Here’s an important thing to keep in mind. An unfortunate truth with which scientists are often faced is that the public at large has been conditioned that every project has two possible outcomes. You set out to find or build something and you either succeed or fail. Projects are evaluated for how well they achieve a goal, not how the knowledge gained through attempting them can be applied elsewhere. Yet, in the research world, failure isn’t only an option, but sometimes, a very desirable one because the post-mortem of your attempt to prove a new hypothesis or test an old one can yield new ideas and new approaches. Patent offices are filled with all sorts of innovations that came from accidents, failures, or discarded efforts. Who cares if you didn’t prove that some plant in a distant rainforest can be used as an ingredient in a moisturizing skin cream if it turns out to have an aggressive effect against melanoma? Failure to create an artificial mind plagues the AI field, and yet we make complex signal processing algorithms and our questions have leaked over into fascinating new research into how the human brain actually works. We didn’t find the Higgs boson? Too bad, so sad. But now we have one very bizarre and complex mystery on the origins of mass and a few trillion data points to crunch.

All right, so if there’s no Higgs boson, what else could there be?

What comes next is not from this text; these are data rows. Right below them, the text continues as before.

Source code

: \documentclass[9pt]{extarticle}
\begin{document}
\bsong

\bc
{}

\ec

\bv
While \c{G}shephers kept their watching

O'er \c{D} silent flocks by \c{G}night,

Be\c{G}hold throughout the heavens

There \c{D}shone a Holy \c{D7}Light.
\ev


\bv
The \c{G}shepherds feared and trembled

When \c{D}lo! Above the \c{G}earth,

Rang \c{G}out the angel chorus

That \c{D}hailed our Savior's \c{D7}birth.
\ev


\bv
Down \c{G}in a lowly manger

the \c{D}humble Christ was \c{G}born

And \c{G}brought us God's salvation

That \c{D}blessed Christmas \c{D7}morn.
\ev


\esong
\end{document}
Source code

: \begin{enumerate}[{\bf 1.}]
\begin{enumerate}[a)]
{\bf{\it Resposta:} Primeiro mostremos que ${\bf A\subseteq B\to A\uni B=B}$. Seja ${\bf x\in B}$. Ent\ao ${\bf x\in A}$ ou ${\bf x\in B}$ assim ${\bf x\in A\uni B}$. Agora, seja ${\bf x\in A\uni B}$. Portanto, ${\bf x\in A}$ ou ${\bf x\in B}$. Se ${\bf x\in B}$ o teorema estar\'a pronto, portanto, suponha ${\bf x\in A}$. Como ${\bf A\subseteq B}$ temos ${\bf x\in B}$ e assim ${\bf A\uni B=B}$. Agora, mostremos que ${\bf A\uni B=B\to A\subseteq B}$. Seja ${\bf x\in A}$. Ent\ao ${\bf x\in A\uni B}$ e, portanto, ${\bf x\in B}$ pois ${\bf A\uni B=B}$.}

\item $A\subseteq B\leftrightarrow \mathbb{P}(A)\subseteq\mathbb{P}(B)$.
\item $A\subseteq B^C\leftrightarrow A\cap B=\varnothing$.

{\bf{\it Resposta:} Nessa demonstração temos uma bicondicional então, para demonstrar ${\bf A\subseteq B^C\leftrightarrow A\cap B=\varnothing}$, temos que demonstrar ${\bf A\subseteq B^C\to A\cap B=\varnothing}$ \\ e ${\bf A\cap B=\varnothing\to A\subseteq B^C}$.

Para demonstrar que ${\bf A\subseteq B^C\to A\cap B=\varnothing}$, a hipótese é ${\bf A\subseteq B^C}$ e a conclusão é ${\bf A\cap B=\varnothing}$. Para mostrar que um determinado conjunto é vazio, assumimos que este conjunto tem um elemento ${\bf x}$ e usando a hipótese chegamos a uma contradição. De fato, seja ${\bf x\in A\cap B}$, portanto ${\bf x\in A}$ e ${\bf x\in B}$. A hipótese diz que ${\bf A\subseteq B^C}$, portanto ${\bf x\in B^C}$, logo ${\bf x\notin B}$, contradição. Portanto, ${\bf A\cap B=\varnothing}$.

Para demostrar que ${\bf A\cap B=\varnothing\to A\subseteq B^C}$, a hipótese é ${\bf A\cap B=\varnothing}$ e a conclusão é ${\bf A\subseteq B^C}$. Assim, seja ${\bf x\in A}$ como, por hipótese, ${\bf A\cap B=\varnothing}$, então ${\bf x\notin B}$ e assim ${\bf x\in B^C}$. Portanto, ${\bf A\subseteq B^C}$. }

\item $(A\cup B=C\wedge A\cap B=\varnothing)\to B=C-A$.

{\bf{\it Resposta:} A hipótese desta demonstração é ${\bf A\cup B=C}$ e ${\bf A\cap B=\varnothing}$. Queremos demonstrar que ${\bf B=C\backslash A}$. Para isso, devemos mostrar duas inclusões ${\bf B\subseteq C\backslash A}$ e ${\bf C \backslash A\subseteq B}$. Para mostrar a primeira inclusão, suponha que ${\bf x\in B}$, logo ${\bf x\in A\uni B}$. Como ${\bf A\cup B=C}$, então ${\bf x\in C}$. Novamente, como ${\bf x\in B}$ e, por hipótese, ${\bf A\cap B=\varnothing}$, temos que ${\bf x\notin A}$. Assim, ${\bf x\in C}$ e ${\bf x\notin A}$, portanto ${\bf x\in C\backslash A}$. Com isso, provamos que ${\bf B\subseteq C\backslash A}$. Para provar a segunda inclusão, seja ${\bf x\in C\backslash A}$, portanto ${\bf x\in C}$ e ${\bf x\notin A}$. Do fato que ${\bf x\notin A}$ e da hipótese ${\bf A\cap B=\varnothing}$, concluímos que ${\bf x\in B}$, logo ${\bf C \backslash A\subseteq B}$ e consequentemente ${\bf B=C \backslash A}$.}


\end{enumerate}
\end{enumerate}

Well, there’s a myriad of ideas out there and they range from the incredibly exotic, to hinting at some unification between quantum mechanics and our run of the mill standard model particles. In one scenario from a set of theories known as Technicolor Models, an interaction between W and Z bosons breaks symmetry and generates mass. This approach relies on what’s known as confinement, the idea that quarks are tied to each other by charges that prompt them to appear as jets of particles, clumping together into baryons and mesons, or ordinary particles and quark-anti-quark pairs in plain English. Since this symmetry breaks at around 250 GeV, roughly twice the new upper bound set for a wild Higgs to appear out of the particle showers, it would mean that we’ve already went below the point where the appearance of the said wild Higgs boson would falsify this hypothesis. It also gives us a new target area for further study should the Higgs fail to materialize completely, though how to evaluate confinement at such a small scale is something best left for a professional physicist to consider since the equations involved aren’t for the faint of heart to put it mildly, and the mechanics of the experiment are nothing to take lightly either.

But despite the fact that physics could jettison the Higgs if it fails to appear, one prominent tehologian across the pond adopted the search for the boson as his justification for belief in a deity, declaring that physics is filled with esoteric and exotic proposals like dark matter and dark energy, posits ideas that cannot be proven, and believes that the Higgs exists solely because it’s necessary to make their equations work. Of course our theologian in question, Alister McGrath, is woefully mistaken on all counts. If physicists really believed that the universe contains the Higgs boson in the same way theists believe in a deity, they wouldn’t build the LHC in a very complex and expensive attempt to prove whether it exists, and as pointed out above, there are other ways of making the standard model work on paper. Rather than simply looking to confirm their beliefs, scientists at the CERN labs are putting their theories to the test, and they’ll move on should they fail to summon the Higgs, rather than doing the same thing as McGrath; shrugging and declaring that some things just can’t be proven, but since the math works, then it must be correct and the Higgs boson must therefore exist because it makes the math work, using a textbook example of circular logic. Though explaining why they’re moving on would be an uphill fight against those stuck in a very black and white, I-want-to-believe kind of mindset…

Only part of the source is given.